◆ **WHAT THE EXERCISE ASKS**
Among the entries below, one line contains "Res je, da so" and another contains "morejo številčno ovrednotiti". Transcribe those two lines and every line between them, exactly.

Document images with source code
* * *

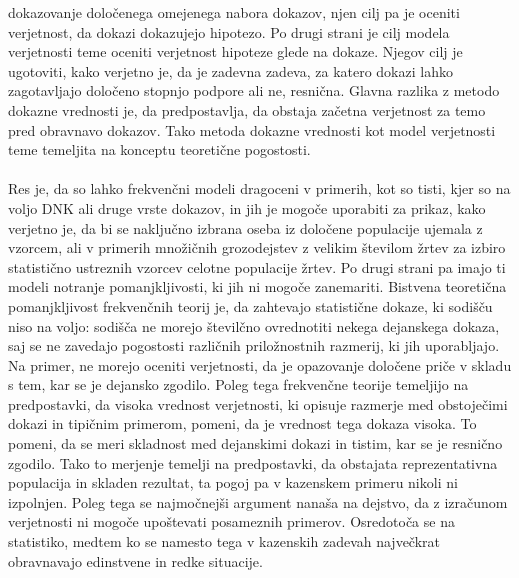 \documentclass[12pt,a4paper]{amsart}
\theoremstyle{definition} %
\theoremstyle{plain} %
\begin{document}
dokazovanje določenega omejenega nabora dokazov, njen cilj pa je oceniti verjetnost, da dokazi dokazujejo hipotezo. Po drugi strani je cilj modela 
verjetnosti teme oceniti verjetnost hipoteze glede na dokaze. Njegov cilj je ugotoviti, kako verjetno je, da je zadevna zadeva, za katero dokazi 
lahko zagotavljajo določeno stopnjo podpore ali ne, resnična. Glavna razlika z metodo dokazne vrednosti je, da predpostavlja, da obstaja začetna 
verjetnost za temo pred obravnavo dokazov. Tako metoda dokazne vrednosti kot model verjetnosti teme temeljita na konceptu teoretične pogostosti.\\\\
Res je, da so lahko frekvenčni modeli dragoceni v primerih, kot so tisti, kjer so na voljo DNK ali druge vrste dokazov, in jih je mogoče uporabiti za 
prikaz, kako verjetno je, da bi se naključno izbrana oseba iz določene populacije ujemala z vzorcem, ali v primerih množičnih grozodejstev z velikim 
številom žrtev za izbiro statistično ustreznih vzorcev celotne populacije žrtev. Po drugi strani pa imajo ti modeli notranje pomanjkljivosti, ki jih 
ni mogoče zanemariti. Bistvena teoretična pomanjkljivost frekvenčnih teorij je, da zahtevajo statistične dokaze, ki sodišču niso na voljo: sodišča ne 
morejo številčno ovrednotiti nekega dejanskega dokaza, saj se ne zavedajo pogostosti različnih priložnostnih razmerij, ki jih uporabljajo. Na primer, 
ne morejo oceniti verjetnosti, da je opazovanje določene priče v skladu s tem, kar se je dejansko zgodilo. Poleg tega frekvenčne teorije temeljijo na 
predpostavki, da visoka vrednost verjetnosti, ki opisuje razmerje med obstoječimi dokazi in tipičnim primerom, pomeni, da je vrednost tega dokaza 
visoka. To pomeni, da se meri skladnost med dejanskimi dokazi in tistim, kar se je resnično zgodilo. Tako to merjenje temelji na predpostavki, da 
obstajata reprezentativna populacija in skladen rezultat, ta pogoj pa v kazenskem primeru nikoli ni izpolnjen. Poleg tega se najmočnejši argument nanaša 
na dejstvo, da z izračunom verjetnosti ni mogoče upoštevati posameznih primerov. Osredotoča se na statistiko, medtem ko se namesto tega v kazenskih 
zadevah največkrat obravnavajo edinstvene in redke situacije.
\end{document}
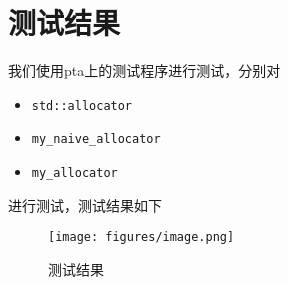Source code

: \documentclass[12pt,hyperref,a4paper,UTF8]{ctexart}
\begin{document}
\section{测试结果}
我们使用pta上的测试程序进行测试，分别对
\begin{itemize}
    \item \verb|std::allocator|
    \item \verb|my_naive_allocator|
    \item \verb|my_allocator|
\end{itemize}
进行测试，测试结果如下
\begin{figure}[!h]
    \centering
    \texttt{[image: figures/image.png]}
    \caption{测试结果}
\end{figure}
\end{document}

* * *

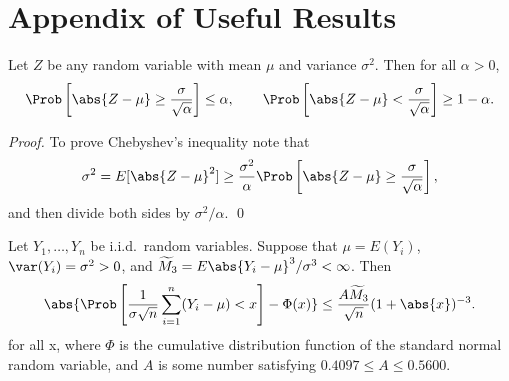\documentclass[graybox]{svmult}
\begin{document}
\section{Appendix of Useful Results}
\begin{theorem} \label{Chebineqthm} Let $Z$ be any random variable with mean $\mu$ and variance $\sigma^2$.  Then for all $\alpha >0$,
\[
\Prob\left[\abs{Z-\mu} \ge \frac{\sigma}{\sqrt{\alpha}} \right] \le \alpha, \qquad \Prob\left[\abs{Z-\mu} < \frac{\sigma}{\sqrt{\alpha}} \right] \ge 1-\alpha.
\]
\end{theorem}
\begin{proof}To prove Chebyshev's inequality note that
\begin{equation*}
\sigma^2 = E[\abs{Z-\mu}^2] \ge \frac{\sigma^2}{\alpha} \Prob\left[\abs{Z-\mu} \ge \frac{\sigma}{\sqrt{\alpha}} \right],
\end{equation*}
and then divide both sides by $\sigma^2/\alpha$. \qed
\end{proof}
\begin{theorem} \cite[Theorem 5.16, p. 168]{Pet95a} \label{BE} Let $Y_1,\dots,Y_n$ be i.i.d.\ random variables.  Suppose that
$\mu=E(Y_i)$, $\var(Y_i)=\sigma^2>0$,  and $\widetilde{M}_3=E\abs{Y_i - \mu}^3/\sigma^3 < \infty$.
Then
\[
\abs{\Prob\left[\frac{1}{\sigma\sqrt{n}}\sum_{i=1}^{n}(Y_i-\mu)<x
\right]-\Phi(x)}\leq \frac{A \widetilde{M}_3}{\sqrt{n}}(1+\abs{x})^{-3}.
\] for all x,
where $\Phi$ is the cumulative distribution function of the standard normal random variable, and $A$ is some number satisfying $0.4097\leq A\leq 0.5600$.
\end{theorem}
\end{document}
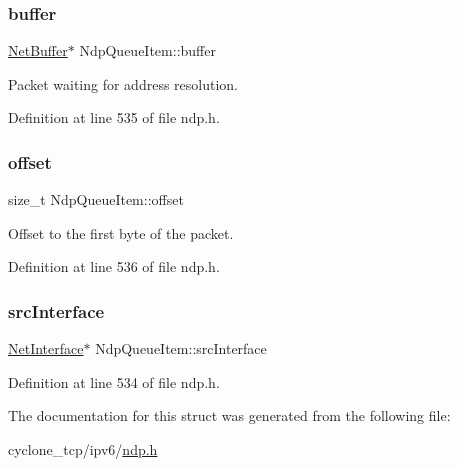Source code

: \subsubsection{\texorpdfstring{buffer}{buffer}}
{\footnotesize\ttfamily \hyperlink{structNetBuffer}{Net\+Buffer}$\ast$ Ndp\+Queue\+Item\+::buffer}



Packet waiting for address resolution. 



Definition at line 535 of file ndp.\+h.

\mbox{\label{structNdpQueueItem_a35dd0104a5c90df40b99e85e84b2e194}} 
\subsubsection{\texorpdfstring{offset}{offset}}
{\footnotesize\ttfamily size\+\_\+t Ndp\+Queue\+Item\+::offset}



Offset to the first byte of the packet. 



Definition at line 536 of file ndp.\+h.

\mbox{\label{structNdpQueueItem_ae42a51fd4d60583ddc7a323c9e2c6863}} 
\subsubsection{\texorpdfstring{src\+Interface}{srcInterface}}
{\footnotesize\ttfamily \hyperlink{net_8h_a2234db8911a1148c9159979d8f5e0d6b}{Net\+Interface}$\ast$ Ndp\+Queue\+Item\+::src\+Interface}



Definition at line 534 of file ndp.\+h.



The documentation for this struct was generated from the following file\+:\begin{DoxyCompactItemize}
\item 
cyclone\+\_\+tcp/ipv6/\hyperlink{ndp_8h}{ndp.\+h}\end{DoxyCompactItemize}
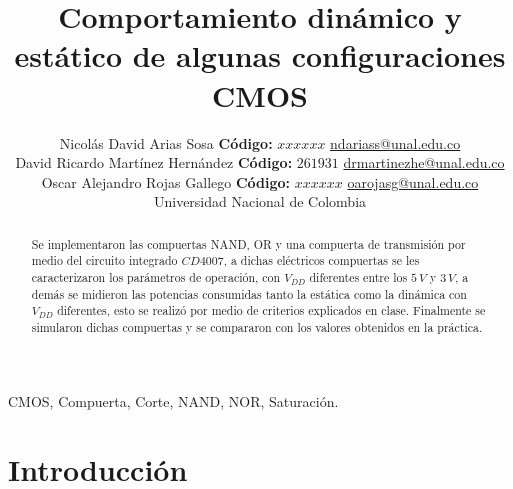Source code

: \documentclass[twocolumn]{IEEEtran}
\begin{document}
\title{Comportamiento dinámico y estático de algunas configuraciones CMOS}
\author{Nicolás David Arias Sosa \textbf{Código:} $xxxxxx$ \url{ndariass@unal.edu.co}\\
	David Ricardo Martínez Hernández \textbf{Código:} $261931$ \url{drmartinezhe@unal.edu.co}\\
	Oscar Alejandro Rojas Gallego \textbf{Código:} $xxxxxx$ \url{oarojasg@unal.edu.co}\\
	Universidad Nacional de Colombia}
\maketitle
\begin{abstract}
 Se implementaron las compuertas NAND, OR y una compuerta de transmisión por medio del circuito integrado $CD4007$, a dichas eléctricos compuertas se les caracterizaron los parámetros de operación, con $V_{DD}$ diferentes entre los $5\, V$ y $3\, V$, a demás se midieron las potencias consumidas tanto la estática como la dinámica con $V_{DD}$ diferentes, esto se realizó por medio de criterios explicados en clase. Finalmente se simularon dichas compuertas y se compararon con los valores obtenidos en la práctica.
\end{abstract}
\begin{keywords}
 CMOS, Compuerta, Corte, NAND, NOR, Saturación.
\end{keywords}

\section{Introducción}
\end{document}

* * *

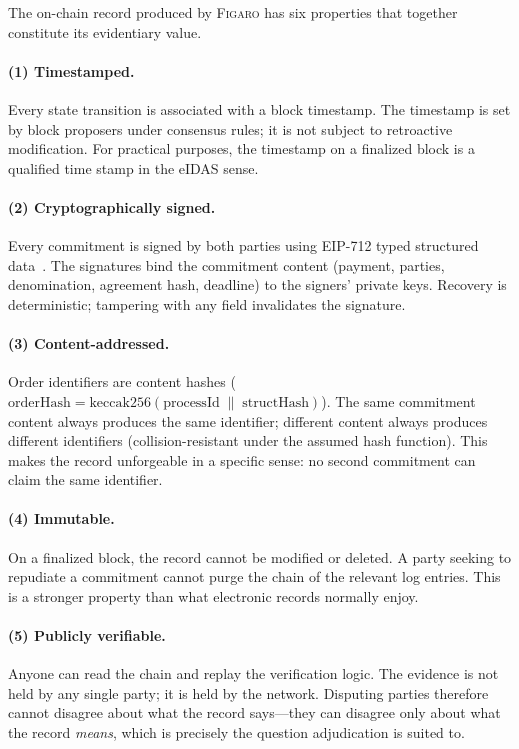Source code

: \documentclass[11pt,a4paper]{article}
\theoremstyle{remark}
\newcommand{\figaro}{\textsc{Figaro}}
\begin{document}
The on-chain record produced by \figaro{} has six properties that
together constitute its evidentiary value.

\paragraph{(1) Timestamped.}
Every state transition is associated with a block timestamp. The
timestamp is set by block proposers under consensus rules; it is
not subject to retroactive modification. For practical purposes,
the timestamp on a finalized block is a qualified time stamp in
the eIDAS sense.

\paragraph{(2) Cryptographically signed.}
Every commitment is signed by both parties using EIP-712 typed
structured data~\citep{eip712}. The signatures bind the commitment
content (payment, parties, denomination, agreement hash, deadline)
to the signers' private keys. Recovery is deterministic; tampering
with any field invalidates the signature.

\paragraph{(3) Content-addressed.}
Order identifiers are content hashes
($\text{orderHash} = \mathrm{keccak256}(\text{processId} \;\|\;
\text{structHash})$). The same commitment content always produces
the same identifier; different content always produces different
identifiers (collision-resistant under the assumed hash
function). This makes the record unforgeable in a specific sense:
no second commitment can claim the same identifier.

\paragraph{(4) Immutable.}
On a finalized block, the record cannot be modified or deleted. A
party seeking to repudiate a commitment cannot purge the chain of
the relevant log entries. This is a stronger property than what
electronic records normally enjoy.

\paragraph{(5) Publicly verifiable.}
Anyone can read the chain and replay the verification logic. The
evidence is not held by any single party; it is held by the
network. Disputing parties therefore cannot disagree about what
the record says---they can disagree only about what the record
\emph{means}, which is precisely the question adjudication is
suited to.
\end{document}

* * *

◆ **WRITTEN RESPONSE**
Res je, da so lahko frekvenčni modeli dragoceni v primerih, kot so tisti, kjer so na voljo DNK ali druge vrste dokazov, in jih je mogoče uporabiti za 
prikaz, kako verjetno je, da bi se naključno izbrana oseba iz določene populacije ujemala z vzorcem, ali v primerih množičnih grozodejstev z velikim 
številom žrtev za izbiro statistično ustreznih vzorcev celotne populacije žrtev. Po drugi strani pa imajo ti modeli notranje pomanjkljivosti, ki jih 
ni mogoče zanemariti. Bistvena teoretična pomanjkljivost frekvenčnih teorij je, da zahtevajo statistične dokaze, ki sodišču niso na voljo: sodišča ne 
morejo številčno ovrednotiti nekega dejanskega dokaza, saj se ne zavedajo pogostosti različnih priložnostnih razmerij, ki jih uporabljajo. Na primer, 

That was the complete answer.